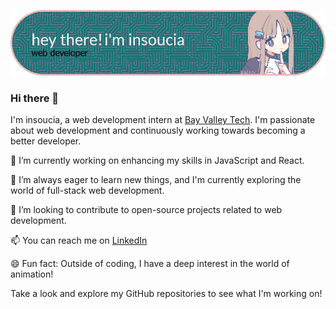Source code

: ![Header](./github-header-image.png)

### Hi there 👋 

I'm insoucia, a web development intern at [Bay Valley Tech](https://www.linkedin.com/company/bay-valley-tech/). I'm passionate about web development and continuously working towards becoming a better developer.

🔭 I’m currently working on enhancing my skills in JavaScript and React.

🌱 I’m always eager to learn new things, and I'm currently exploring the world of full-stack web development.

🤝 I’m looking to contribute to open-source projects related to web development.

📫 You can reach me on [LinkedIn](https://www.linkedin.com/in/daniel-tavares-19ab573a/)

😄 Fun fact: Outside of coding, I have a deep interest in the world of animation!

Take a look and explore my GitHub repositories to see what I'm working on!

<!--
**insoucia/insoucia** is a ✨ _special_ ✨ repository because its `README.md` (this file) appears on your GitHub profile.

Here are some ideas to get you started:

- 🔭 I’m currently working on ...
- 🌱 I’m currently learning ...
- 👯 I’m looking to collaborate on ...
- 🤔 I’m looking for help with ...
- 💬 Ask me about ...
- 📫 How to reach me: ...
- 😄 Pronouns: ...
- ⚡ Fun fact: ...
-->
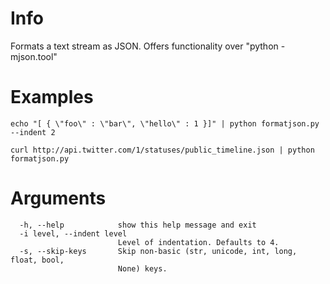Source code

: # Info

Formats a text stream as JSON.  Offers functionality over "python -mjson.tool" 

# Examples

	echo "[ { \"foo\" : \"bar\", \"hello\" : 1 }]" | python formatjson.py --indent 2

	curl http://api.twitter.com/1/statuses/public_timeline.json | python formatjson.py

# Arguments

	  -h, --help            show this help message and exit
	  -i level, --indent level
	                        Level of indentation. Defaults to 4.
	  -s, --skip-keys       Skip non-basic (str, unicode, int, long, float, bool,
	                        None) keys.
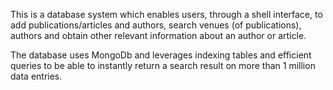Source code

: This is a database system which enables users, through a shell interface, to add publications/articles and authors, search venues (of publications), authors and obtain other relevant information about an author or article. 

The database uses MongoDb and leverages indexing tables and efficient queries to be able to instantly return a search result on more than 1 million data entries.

◆ Exercise requirements
Using the records above, print exactly the lines between the ones containing "curl http://api.twitter.com/1/statuses/public_timeline.json |" and "author or article.", inclusive, and nothing else; no pictures.

◆ Your response
	curl http://api.twitter.com/1/statuses/public_timeline.json | python formatjson.py

# Arguments

	  -h, --help            show this help message and exit
	  -i level, --indent level
	                        Level of indentation. Defaults to 4.
	  -s, --skip-keys       Skip non-basic (str, unicode, int, long, float, bool,
	                        None) keys.
Source code

: This is a database system which enables users, through a shell interface, to add publications/articles and authors, search venues (of publications), authors and obtain other relevant information about an author or article. 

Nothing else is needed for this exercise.